We’ll encapsulate the complexity of our model into a class that extends from torch.nn.Module:

1class CoronaVirusPredictor(nn.Module):
2
3 def __init__(self, n_features, n_hidden, seq_len, n_layers=2):
4 super(CoronaVirusPredictor, self).__init__()
5
6 self.n_hidden = n_hidden
7 self.seq_len = seq_len
8 self.n_layers = n_layers
9
10 self.lstm = nn.LSTM(
11 input_size=n_features,
12 hidden_size=n_hidden,
13 num_layers=n_layers,
14 dropout=0.5
15 )
16
17 self.linear = nn.Linear(in_features=n_hidden, out_features=1)
18
19 def reset_hidden_state(self):
20 self.hidden = (
21 torch.zeros(self.n_layers, self.seq_len, self.n_hidden),
22 torch.zeros(self.n_layers, self.seq_len, self.n_hidden)
23 )
24
25 def forward(self, sequences):
26 lstm_out, self.hidden = self.lstm(
27 sequences.view(len(sequences), self.seq_len, -1),
28 self.hidden
29 )
30 last_time_step = \
31 lstm_out.view(self.seq_len, len(sequences), self.n_hidden)[-1]
32 y_pred = self.linear(last_time_step)
33 return y_pred

Our CoronaVirusPredictor contains 3 methods:

  • constructor - initialize all helper data and create the layers
  • reset_hidden_state - we’ll use a stateless LSTM, so we need to reset the state after each example
  • forward - get the sequences, pass all of them through the LSTM layer, at once.

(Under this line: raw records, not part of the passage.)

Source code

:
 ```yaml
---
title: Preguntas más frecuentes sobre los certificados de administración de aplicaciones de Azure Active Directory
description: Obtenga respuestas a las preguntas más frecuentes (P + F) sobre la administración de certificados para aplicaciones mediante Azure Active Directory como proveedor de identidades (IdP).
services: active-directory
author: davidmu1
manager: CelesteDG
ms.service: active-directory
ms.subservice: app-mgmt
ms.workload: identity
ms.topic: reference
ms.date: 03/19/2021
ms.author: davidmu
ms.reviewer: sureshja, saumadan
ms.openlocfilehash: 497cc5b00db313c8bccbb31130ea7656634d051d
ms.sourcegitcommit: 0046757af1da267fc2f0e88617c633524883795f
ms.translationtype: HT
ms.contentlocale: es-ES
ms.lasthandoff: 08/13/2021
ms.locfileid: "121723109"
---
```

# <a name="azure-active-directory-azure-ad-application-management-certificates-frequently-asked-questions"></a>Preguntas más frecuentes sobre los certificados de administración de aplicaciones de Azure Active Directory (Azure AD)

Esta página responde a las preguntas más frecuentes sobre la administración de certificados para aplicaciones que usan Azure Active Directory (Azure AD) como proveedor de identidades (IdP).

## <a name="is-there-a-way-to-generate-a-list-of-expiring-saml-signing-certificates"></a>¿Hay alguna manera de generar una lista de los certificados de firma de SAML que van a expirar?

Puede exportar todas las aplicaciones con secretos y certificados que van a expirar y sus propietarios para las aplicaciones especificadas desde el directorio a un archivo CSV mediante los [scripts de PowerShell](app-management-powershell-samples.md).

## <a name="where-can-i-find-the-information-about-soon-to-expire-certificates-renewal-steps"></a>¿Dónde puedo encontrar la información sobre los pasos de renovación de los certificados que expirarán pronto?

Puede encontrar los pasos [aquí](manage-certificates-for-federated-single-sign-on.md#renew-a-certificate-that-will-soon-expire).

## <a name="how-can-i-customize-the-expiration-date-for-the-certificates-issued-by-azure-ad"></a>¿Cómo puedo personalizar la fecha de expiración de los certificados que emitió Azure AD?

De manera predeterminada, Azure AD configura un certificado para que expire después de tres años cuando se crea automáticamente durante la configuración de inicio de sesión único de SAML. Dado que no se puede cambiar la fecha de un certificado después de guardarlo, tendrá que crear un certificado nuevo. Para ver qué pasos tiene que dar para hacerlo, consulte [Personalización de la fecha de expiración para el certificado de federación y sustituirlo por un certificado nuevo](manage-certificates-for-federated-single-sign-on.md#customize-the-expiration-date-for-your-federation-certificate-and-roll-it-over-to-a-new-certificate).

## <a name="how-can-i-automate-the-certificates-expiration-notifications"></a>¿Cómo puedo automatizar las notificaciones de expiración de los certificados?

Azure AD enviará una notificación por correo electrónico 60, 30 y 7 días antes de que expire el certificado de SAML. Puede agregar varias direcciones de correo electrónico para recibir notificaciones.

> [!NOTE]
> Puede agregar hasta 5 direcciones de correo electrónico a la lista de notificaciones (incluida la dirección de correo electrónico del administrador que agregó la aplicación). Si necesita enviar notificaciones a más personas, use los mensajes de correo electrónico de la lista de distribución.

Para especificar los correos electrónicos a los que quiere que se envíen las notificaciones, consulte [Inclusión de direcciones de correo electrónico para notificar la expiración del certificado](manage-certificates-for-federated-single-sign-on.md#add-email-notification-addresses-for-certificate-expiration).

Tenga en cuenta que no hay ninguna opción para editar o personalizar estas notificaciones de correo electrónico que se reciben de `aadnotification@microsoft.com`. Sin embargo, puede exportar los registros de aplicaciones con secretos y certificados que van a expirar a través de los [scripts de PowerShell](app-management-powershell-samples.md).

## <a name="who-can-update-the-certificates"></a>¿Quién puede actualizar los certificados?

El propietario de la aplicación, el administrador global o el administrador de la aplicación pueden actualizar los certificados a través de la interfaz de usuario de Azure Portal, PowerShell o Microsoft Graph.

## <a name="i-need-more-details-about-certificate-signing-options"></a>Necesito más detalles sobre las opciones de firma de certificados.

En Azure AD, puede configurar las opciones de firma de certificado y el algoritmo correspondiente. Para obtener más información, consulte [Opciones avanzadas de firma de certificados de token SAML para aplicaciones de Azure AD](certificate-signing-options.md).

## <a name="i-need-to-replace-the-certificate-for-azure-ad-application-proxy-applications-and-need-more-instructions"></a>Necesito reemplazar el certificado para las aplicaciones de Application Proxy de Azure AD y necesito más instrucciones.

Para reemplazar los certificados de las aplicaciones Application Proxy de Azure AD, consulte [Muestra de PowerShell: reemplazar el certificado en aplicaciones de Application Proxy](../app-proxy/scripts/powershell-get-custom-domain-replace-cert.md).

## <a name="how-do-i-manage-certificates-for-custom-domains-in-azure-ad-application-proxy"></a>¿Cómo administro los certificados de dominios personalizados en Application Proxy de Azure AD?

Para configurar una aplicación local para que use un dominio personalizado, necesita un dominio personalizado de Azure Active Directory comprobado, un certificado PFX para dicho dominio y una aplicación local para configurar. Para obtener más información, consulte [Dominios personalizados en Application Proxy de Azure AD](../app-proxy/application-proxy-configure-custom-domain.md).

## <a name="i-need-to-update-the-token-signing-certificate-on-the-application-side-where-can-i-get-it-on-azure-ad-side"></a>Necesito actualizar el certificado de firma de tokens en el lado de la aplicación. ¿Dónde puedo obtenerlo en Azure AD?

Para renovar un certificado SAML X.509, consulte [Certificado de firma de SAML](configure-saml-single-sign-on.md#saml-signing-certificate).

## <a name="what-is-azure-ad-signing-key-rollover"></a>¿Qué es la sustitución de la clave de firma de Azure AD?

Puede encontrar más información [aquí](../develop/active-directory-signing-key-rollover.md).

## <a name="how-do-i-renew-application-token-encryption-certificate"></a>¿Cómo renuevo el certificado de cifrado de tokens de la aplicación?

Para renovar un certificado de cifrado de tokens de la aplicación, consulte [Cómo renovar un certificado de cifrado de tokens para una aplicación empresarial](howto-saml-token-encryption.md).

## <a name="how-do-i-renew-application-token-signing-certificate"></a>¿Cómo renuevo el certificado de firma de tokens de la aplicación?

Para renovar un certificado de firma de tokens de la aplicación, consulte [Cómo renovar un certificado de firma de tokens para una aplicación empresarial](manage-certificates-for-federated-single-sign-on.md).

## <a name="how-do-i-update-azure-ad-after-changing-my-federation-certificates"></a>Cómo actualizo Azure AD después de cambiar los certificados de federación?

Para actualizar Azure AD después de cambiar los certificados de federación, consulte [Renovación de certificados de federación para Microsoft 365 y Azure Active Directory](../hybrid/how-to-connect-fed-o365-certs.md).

We take the output of the last time step and pass it through our linear layer to get the prediction.

Training

Let’s build a helper function for the training of our model (we’ll reuse it later):

1def train_model(
2 model,
3 train_data,
4 train_labels,
5 test_data=None,
6 test_labels=None
7):
8 loss_fn = torch.nn.MSELoss(reduction='sum')
9
10 optimiser = torch.optim.Adam(model.parameters(), lr=1e-3)
11 num_epochs = 60
12
13 train_hist = np.zeros(num_epochs)
14 test_hist = np.zeros(num_epochs)
15
16 for t in range(num_epochs):
17 model.reset_hidden_state()
18
19 y_pred = model(X_train)
20
21 loss = loss_fn(y_pred.float(), y_train)
22
23 if test_data is not None:
24 with torch.no_grad():
25 y_test_pred = model(X_test)
26 test_loss = loss_fn(y_test_pred.float(), y_test)
27 test_hist[t] = test_loss.item()
28
29 if t % 10 == 0:
30 print(f'Epoch {t} train loss: {loss.item()} test loss: {test_loss.item()}')
31 elif t % 10 == 0:
32 print(f'Epoch {t} train loss: {loss.item()}')
33
34 train_hist[t] = loss.item()
35
36 optimiser.zero_grad()
37
38 loss.backward()
39
40 optimiser.step()
41
42 return model.eval(), train_hist, test_hist

Note that the hidden state is reset at the start of each epoch. We don’t use batches of data our model sees every example at once. We’ll use mean squared error to measure our training and test error. We’ll record both.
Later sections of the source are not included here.